Beragam informasi terkait pendidikan juga kini mudah untuk ditemukan melalui media sosial, siswa dapat dengan mudah mendapatkan edukasi lewat konten-konten yang tersedia dalam aplikasi tersebut, terutama aplikasi TikTok yang kian menjadi ranah media paling efektif dan sering digunakan remaja.

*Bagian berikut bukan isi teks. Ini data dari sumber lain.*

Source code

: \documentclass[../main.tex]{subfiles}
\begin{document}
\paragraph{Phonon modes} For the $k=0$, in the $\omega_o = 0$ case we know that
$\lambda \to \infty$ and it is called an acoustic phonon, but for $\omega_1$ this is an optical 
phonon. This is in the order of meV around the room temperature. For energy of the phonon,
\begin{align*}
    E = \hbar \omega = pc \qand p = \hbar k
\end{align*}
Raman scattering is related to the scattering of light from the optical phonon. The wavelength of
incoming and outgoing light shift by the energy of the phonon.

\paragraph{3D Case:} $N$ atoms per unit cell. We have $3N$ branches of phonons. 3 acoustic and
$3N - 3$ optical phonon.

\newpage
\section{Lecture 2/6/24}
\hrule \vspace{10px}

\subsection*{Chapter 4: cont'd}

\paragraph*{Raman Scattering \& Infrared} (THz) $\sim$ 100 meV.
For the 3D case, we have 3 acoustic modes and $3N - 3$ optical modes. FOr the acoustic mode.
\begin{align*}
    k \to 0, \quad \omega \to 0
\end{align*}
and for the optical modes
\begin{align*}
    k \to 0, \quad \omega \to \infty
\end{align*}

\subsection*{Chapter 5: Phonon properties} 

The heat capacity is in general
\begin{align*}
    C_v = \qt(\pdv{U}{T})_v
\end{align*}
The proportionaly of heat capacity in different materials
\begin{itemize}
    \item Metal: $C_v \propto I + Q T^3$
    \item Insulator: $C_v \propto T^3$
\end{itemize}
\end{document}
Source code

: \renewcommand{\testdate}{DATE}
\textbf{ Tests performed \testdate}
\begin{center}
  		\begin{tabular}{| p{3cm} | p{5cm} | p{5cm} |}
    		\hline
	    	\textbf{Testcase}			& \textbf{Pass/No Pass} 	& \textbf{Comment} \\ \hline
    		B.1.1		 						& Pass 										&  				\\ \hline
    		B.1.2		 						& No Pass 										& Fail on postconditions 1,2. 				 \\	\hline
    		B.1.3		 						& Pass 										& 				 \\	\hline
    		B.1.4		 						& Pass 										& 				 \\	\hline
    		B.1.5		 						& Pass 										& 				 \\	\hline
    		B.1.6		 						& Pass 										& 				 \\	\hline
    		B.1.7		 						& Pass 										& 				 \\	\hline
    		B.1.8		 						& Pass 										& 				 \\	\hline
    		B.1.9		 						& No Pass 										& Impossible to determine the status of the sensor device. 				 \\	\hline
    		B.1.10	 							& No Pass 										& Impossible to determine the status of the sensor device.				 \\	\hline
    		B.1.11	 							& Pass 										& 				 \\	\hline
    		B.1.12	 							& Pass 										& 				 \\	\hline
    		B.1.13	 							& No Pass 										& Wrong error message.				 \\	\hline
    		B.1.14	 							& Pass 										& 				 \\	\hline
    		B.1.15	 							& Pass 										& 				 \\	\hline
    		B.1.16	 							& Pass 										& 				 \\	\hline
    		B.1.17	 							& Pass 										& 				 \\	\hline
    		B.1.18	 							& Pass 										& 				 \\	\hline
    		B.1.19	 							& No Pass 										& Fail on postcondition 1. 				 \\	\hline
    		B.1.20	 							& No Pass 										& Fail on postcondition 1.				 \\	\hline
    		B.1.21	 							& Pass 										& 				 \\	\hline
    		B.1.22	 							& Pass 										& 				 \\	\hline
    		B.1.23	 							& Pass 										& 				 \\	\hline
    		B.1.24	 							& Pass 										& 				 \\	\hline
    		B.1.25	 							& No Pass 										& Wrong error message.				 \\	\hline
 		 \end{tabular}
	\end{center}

Mereka yang mendapatkan beragam keberhasilan di dunia pendidikan, menjadikan media sosial sebagai sarana branding terbaik yang tentunya akan memberikan keberhasilan-keberhasilan lain baginya karena media sosial kini menjadi sarana yang sering digunakan bagi perusahaan dalam melirik pekerja.
Namun, di samping perkembangan tersebut, suatu hal yang mulanya dinilai positif dapat menjadi suatu hal yang negatif jika berlebihan. Remaja yang belum memiliki prestasi sebesar apa yang ia lihat di media sosial merasa tertinggal dengan teman sebayanya. Suatu hal yang mulanya memberikan rasa semangat juang justru membuat mereka khawatir akan rasa tertinggal atau yang kerap disebut Fear of Missing Out.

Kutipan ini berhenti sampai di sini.